Chapter 4 The mask slips

Zahra was unraveling.

Not enough for the world to notice - not yet - but just enough to feel it under her skin. Like the first thread pulled from a hem. It wasn't visible, but if you tugged just a little harder, the whole thing would fall apart.

And the worst part?

Jordan Lane was back in her orbit, messing everything up.

He'd been everywhere lately. Dropping lines that felt too intentional, standing a little too close, asking questions with too much care. He didn't feel like the boy who used to share rice crackers with her after school anymore.

He felt like something dangerous.

She remembered walking past the art wing two days ago, rushing to class, when he'd reached out and gently tugged her sleeve.

"You ever feel like everyone's watching you?" he'd asked, voice soft, like a secret.

Zahra had frozen, caught off guard. "What?"

Jordan leaned in, lips curving slightly. "Like they're just waiting... for you to trip."

She'd scoffed, masking the chill in her spine. "That's poetic. You stealing Tyler's cryptic vibe now?"

But he didn't laugh. He just held her gaze a second too long before walking off.

Why now?

Why after months of distance - after pretending she barely existed - was he suddenly showing up in her space again?

Part of her wanted to believe it meant something.

The other part screamed: Distraction.

During lunch, Zahra sat under the courtyard shade, pushing soggy jollof rice around with her fork. Aaliyah plopped down beside her, dropping her glittery bag with a soft "ugh."

"You're quiet today," Aaliyah said, opening her juice box. "That's usually my job."

Zahra didn't look up. "Just tired."

Aaliyah sipped. "Tired of Jordan's hot-and-cold nonsense?"

Zahra stiffened.

Aaliyah's eyes sparkled with amusement. "What? I see the way you look at him. It's cute. Toxic, but cute."

Zahra forced a laugh. "He's not even my type."

"Oh, so brooding, tall, and emotionally unavailable isn't your type anymore?"

"Was it ever?"

Aaliyah raised an eyebrow, then dropped the topic - but not before Zahra caught that flicker of something in her expression.

It wasn't jealousy.

It was... something darker. Like satisfaction. Like she'd struck a nerve on purpose.
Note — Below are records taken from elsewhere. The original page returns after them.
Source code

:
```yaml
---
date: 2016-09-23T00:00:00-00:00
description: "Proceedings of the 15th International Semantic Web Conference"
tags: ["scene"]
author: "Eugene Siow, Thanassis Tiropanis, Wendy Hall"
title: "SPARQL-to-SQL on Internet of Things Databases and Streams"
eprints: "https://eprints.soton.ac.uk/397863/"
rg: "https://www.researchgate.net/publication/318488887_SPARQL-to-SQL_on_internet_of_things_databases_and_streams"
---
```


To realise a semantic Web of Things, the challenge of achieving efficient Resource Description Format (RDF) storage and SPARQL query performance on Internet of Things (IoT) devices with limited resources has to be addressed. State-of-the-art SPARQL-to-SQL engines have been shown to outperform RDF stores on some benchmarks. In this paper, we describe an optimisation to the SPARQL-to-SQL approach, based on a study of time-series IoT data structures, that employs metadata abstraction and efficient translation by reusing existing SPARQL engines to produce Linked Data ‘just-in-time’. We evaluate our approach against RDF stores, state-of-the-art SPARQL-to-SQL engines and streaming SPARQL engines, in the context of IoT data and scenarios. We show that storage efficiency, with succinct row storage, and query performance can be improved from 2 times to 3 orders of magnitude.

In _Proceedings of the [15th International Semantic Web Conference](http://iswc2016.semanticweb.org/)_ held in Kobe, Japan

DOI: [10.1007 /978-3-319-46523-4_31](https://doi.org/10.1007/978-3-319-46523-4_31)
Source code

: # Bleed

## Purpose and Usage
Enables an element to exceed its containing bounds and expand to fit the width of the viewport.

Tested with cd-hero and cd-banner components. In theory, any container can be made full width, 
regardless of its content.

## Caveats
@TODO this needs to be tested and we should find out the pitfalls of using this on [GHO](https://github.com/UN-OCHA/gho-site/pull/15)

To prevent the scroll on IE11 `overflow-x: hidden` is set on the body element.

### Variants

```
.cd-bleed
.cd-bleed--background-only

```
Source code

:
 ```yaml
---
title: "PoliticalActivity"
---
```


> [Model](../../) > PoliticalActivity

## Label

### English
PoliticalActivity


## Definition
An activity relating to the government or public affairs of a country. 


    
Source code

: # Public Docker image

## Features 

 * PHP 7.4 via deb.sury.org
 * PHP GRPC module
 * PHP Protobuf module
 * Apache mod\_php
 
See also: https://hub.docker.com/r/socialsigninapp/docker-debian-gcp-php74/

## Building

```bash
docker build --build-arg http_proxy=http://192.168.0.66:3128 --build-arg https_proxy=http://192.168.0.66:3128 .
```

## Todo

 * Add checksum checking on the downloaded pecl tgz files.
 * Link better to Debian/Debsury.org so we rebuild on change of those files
Later that evening, Zahra sat cross-legged on her bed, flipping through her old school journal. She wasn't sure what she was looking for. Maybe clues. Patterns. A way to make sense of everything spiraling around her.

And then she found it.

A page from last term, barely filled out, dated just before her and Aaliyah stopped talking for two full weeks without explanation.

The header read:

"I hate secrets."

The memory hit her like a slap.

It was the time she'd confided in Aaliyah about her mom missing rent again. How she was covering it by tutoring juniors. A secret she swore her best friend had kept.

But two days later, Zahra overheard two girls whispering in the bathroom about her "money struggles" - mocking her.

She hadn't told anyone else.

Only Aaliyah.

And when she confronted her, Aaliyah had gaslit her with a smile.

"Zahra, babe, I would never. Maybe someone overheard you somewhere else?"

And Zahra had dropped it.

Let it go.

Because the truth felt uglier than the lie.

But now, that memory returned with teeth.

Had it been a warning?

She closed the journal and sat in the dark, letting the silence wrap around her like fog. Her mind raced with questions she wasn't ready to answer.

If Aaliyah could betray her once - could she do it again?

Could she be J?

Could the giggles, the "innocent" comments, the random smiles all be part of something worse?

And Jordan...

She couldn't stop thinking about the way he looked at her now. Like he knew she wasn't as flawless as everyone believed.

Did he want to save her?

Or watch her fall?

Zahra stood up and crossed to the window. Outside, the street was quiet, lit by the flicker of a faulty streetlight.

She didn't know who was after her.

She didn't know who to trust.

But she was sure of one thing:

If someone wanted her to break...

They were going to have to try a hell of a lot harder.